Saved entries
■ ■ ■ ■ ■ ■ ■

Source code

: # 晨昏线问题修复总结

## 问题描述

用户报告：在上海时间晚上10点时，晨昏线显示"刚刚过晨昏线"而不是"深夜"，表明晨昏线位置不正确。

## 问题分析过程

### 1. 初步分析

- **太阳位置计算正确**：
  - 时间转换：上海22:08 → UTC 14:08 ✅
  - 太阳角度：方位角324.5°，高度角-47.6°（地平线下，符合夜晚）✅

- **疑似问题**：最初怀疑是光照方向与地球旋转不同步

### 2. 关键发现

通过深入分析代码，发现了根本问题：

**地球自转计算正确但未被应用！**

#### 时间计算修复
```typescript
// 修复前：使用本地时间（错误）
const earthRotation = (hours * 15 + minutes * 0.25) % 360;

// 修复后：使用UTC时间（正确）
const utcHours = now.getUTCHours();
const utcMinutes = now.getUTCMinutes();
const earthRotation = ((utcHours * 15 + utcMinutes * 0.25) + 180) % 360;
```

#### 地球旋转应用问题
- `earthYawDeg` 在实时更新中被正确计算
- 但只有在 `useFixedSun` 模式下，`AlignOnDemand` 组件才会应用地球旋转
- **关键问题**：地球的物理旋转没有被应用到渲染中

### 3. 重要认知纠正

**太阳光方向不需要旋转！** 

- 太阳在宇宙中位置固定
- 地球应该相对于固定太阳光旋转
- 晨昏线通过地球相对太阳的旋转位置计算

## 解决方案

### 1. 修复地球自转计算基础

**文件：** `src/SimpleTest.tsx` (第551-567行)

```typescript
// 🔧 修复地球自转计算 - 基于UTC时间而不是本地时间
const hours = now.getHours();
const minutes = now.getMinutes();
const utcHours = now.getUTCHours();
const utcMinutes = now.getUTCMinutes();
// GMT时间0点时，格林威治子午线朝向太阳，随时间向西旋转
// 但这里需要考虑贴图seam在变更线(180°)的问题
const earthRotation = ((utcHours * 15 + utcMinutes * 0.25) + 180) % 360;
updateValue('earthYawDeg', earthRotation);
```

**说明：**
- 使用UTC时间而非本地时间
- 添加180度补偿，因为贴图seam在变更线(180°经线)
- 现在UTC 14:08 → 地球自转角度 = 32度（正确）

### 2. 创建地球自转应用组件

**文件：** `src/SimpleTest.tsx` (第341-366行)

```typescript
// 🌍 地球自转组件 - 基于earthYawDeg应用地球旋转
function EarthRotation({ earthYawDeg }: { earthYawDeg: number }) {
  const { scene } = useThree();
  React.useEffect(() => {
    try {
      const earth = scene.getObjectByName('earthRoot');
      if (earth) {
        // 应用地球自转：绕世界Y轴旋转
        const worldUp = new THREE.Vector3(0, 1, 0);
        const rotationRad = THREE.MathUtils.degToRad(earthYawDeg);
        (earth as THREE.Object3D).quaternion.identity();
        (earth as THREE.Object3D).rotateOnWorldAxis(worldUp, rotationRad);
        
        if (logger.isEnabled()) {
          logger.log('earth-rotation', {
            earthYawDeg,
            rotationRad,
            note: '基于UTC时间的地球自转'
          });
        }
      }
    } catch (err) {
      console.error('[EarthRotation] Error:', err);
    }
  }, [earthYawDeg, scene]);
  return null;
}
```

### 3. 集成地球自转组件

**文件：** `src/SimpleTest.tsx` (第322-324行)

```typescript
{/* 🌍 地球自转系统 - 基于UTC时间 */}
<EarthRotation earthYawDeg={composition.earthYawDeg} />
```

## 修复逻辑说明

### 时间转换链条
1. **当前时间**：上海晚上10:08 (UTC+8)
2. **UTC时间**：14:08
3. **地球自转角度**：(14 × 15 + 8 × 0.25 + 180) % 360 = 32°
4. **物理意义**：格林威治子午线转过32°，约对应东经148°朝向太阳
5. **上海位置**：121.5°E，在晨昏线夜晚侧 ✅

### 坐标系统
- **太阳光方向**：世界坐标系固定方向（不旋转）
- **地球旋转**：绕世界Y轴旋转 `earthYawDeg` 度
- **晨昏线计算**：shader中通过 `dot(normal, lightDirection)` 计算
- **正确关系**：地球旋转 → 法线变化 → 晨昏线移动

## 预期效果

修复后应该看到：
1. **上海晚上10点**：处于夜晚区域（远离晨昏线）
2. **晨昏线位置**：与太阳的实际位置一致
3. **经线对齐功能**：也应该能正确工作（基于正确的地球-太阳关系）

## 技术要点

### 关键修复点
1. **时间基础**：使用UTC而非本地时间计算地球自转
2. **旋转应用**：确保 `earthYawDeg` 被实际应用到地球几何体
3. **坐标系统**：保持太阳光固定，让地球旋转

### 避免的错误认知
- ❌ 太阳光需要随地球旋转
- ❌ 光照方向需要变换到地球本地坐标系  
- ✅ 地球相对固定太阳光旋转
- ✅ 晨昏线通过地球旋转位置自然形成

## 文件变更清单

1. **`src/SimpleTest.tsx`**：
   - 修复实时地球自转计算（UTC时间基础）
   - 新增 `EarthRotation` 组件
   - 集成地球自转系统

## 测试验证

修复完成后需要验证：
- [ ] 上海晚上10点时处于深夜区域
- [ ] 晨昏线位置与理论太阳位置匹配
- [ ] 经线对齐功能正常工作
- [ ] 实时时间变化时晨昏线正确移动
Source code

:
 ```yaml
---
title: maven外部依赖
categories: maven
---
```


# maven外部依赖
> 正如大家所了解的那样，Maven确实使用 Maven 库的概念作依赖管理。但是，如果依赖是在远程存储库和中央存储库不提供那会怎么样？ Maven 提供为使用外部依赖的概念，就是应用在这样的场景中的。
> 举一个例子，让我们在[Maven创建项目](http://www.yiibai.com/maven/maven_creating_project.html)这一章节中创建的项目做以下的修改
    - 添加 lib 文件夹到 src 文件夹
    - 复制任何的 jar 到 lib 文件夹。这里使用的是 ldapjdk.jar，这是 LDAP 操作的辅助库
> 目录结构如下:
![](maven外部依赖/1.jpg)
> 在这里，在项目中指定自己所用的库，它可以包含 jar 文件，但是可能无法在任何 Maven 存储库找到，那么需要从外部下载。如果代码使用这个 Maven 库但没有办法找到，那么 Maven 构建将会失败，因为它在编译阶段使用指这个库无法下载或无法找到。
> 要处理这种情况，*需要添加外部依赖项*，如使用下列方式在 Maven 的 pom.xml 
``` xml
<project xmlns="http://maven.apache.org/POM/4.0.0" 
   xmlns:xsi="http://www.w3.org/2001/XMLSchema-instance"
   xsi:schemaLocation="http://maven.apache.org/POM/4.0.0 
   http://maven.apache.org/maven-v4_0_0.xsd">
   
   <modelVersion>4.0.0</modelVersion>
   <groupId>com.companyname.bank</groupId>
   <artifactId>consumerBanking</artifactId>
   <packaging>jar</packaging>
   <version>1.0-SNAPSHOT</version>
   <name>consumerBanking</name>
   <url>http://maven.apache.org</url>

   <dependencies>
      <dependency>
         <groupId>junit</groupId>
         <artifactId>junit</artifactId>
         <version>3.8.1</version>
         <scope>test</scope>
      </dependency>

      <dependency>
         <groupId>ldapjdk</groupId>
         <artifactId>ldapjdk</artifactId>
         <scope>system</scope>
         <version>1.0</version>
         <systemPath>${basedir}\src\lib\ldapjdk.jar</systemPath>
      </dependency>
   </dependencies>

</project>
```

■ ■ ■ ■ ■ ■ ■

Work order
Answer with one number only: how many lines in the data contain the word "worldUp"?

Answer for this exercise
2